[Linux-cluster] Re: Csnap instantiation and failover using libdlm

Benjamin Marzinski <bmarzins@xxxxxxxxxx> · Tue, 19 Oct 2004 10:20:03 -0500

On Tue, Oct 19, 2004 at 01:42:56AM -0400, Daniel Phillips wrote:
> 
> Instantiation and failover now seem to be under control, with the 
> caveats above.

Daniel, I think this is a perfectly reasonable method of failing the server
over (I'd like the clients not to be dependant on a userspace process for
reconnection, but that's another issue).  Only, unless I am misunderstanding
something, it seems to go directly against one of your earlier requirements.
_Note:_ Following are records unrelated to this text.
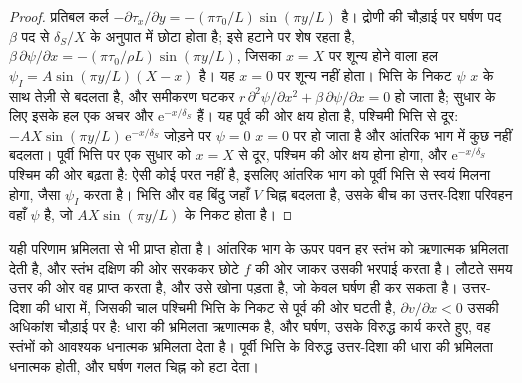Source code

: \begin{proof}
प्रतिबल कर्ल $-\partial\tau_x/\partial y = -(\pi\tau_0/L)\sin(\pi
y/L)$ है। द्रोणी की चौड़ाई पर घर्षण पद
$\beta$ पद से $\delta_S/X$ के अनुपात में छोटा होता है; इसे हटाने पर  शेष रहता है,
$\beta\,\partial\psi/\partial x = -(\pi\tau_0/\rho L)\sin(\pi y/L)$, जिसका $x = X$ पर शून्य होने वाला हल
$\psi_I = A\sin(\pi y/L)(X - x)$ है। यह
$x = 0$ पर शून्य नहीं होता। भित्ति के निकट $\psi$ $x$ के साथ तेज़ी से बदलता है, और
समीकरण घटकर $r\,\partial^2\psi/\partial x^2 + \beta\,\partial\psi/
\partial x = 0$ हो जाता है; सुधार के लिए इसके हल एक अचर और
$\mathrm e^{-x/\delta_S}$ हैं। यह पूर्व की ओर क्षय होता है, पश्चिमी
भित्ति से दूर: $-AX\sin(\pi y/L)\,\mathrm e^{-x/\delta_S}$ जोड़ने पर $\psi = 0$
$x = 0$ पर हो जाता है और आंतरिक भाग में कुछ नहीं बदलता। पूर्वी भित्ति पर
एक सुधार को $x = X$ से दूर, पश्चिम की ओर क्षय होना होगा, और
$\mathrm e^{-x/\delta_S}$ पश्चिम की ओर बढ़ता है: ऐसी कोई परत नहीं है, इसलिए
आंतरिक भाग को पूर्वी भित्ति से स्वयं मिलना होगा, जैसा $\psi_I$ करता है।
भित्ति और वह बिंदु जहाँ $V$ चिह्न बदलता है, उसके बीच का
उत्तर-दिशा परिवहन वहाँ $\psi$ है, जो $AX\sin(\pi y/L)$ के निकट होता है।
\end{proof}

यही परिणाम भ्रमिलता से भी प्राप्त होता है। आंतरिक भाग के ऊपर पवन हर स्तंभ को
ऋणात्मक भ्रमिलता देती है, और स्तंभ दक्षिण की ओर सरककर
छोटे $f$ की ओर जाकर उसकी भरपाई करता है। लौटते समय उत्तर की ओर वह  प्राप्त करता है,
और उसे खोना पड़ता है, जो केवल घर्षण ही कर सकता है।
उत्तर-दिशा की धारा में, जिसकी चाल पश्चिमी भित्ति के निकट से पूर्व की ओर घटती है, $\partial
v/\partial x < 0$ उसकी अधिकांश चौड़ाई पर है: धारा की भ्रमिलता ऋणात्मक है, और घर्षण, उसके विरुद्ध कार्य करते हुए,
वह स्तंभों को आवश्यक धनात्मक भ्रमिलता देता है। पूर्वी भित्ति के विरुद्ध उत्तर-दिशा की
धारा की भ्रमिलता धनात्मक होती, और
घर्षण गलत चिह्न को हटा देता।


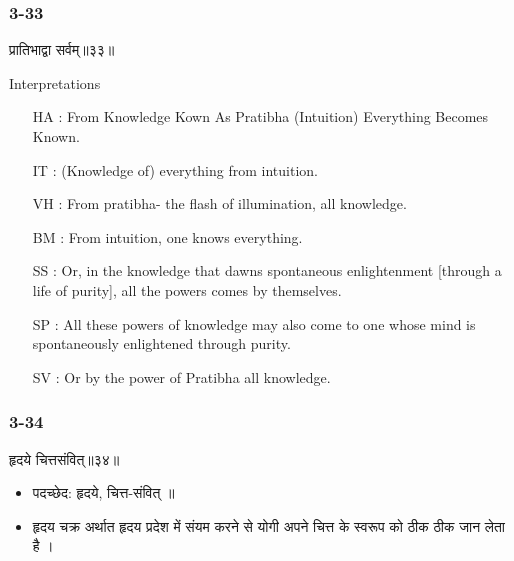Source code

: \begin{frame}[fragile]\frametitle{3-33}
\begin{sanskrit}
प्रातिभाद्वा सर्वम्॥३३॥
\end{sanskrit}

Interpretations
\begin{itemize}	
\item [HA]: From Knowledge Kown As Pratibha (Intuition) Everything Becomes Known.
\item [IT]: (Knowledge of) everything from intuition.
\item [VH]: From pratibha- the flash of illumination, all knowledge.
\item [BM]: From intuition, one knows everything.
\item [SS]: Or, in the knowledge that dawns spontaneous enlightenment [through a life of purity], all the powers comes by themselves.
\item [SP]: All these powers of knowledge may also come to one whose mind is spontaneously enlightened through purity.
\item [SV]: Or by the power of Pratibha all knowledge. 
\end{itemize}
\end{frame}


\begin{frame}[fragile]\frametitle{3-34}
\begin{sanskrit}
हृदये चित्तसंवित्॥३४॥
\end{sanskrit}

\begin{itemize}
\item पदच्छेद:  हृदये, चित्त-संवित् ॥
\item हृदय चक्र अर्थात हृदय प्रदेश में संयम करने से योगी अपने चित्त के स्वरूप को ठीक ठीक जान लेता है ।
\end{itemize}
\end{frame}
The issue is failure detection.  Previously, you indicated that you were in
favor of failure detection by the client or at the very least, some outside
agent.  As far as I understand the method you are implementing, As long as the
server doesn't give up the lock, it will treated as healthy.  Is their some
method for the lock to be revoked, or some sort of heart-beating, or have you
just relaxed that requirement.

O.k. stupid question time: If a userspace process graps this exclusive lock, and
then dies unexpectedly, does the lock automatically get freed? If not, who
is freeing the lock?  I'm probably missing something here, but I don't quite
understand how server failure detection will work.

-Ben

The last bit of cluster infrastructure work needed is 
> to teach the standby servers how to know when all the snapshot clients 
> of a defunct server have either reconnected or left the cluster.  Until 
> recently I'd been planning to distribute the connection list to all the 
> standby servers, but that is stupid: the local cluster manager already 
> knows about the connections and the agent on every node is perfectly 
> capable of keeping track of them on behalf of its standby server.
> 
> Regards,
> 
> Daniel